- [What you should do]: Your copy should hold the lines below from the first through the one that contains "## Introduction", each retyped exactly, and no pictures.

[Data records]

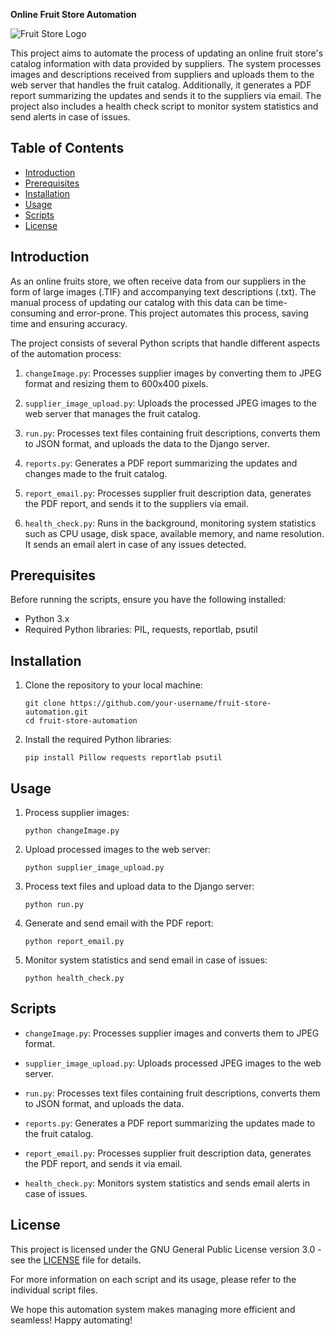 **Online Fruit Store Automation**

![Fruit Store Logo](https://example.com/fruitstorelogo.png)

This project aims to automate the process of updating an online fruit store's catalog information with data provided by suppliers. The system processes images and descriptions received from suppliers and uploads them to the web server that handles the fruit catalog. Additionally, it generates a PDF report summarizing the updates and sends it to the suppliers via email. The project also includes a health check script to monitor system statistics and send alerts in case of issues.

## Table of Contents
- [Introduction](#introduction)
- [Prerequisites](#prerequisites)
- [Installation](#installation)
- [Usage](#usage)
- [Scripts](#scripts)
- [License](#license)

## Introduction

As an online fruits store, we often receive data from our suppliers in the form of large images (.TIF) and accompanying text descriptions (.txt). The manual process of updating our catalog with this data can be time-consuming and error-prone. This project automates this process, saving time and ensuring accuracy.

The project consists of several Python scripts that handle different aspects of the automation process:

1. `changeImage.py`: Processes supplier images by converting them to JPEG format and resizing them to 600x400 pixels.

2. `supplier_image_upload.py`: Uploads the processed JPEG images to the web server that manages the fruit catalog.

3. `run.py`: Processes text files containing fruit descriptions, converts them to JSON format, and uploads the data to the Django server.

4. `reports.py`: Generates a PDF report summarizing the updates and changes made to the fruit catalog.

5. `report_email.py`: Processes supplier fruit description data, generates the PDF report, and sends it to the suppliers via email.

6. `health_check.py`: Runs in the background, monitoring system statistics such as CPU usage, disk space, available memory, and name resolution. It sends an email alert in case of any issues detected.

## Prerequisites

Before running the scripts, ensure you have the following installed:

- Python 3.x
- Required Python libraries: PIL, requests, reportlab, psutil

## Installation

1. Clone the repository to your local machine:

   ```
   git clone https://github.com/your-username/fruit-store-automation.git
   cd fruit-store-automation
   ```

2. Install the required Python libraries:

   ```
   pip install Pillow requests reportlab psutil
   ```

## Usage

1. Process supplier images:

   ```
   python changeImage.py
   ```

2. Upload processed images to the web server:

   ```
   python supplier_image_upload.py
   ```

3. Process text files and upload data to the Django server:

   ```
   python run.py
   ```

4. Generate and send email with the PDF report:

   ```
   python report_email.py
   ```

5. Monitor system statistics and send email in case of issues:

   ```
   python health_check.py
   ```

## Scripts

- `changeImage.py`: Processes supplier images and converts them to JPEG format.

- `supplier_image_upload.py`: Uploads processed JPEG images to the web server.

- `run.py`: Processes text files containing fruit descriptions, converts them to JSON format, and uploads the data.

- `reports.py`: Generates a PDF report summarizing the updates made to the fruit catalog.

- `report_email.py`: Processes supplier fruit description data, generates the PDF report, and sends it via email.

- `health_check.py`: Monitors system statistics and sends email alerts in case of issues.

## License

This project is licensed under the GNU General Public License version 3.0 - see the [LICENSE](LICENSE) file for details.

For more information on each script and its usage, please refer to the individual script files.

We hope this automation system makes managing more efficient and seamless! Happy automating!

- [Expected answer]:
 **Online Fruit Store Automation**

![Fruit Store Logo](https://example.com/fruitstorelogo.png)

This project aims to automate the process of updating an online fruit store's catalog information with data provided by suppliers. The system processes images and descriptions received from suppliers and uploads them to the web server that handles the fruit catalog. Additionally, it generates a PDF report summarizing the updates and sends it to the suppliers via email. The project also includes a health check script to monitor system statistics and send alerts in case of issues.

## Table of Contents
- [Introduction](#introduction)
- [Prerequisites](#prerequisites)
- [Installation](#installation)
- [Usage](#usage)
- [Scripts](#scripts)
- [License](#license)

## Introduction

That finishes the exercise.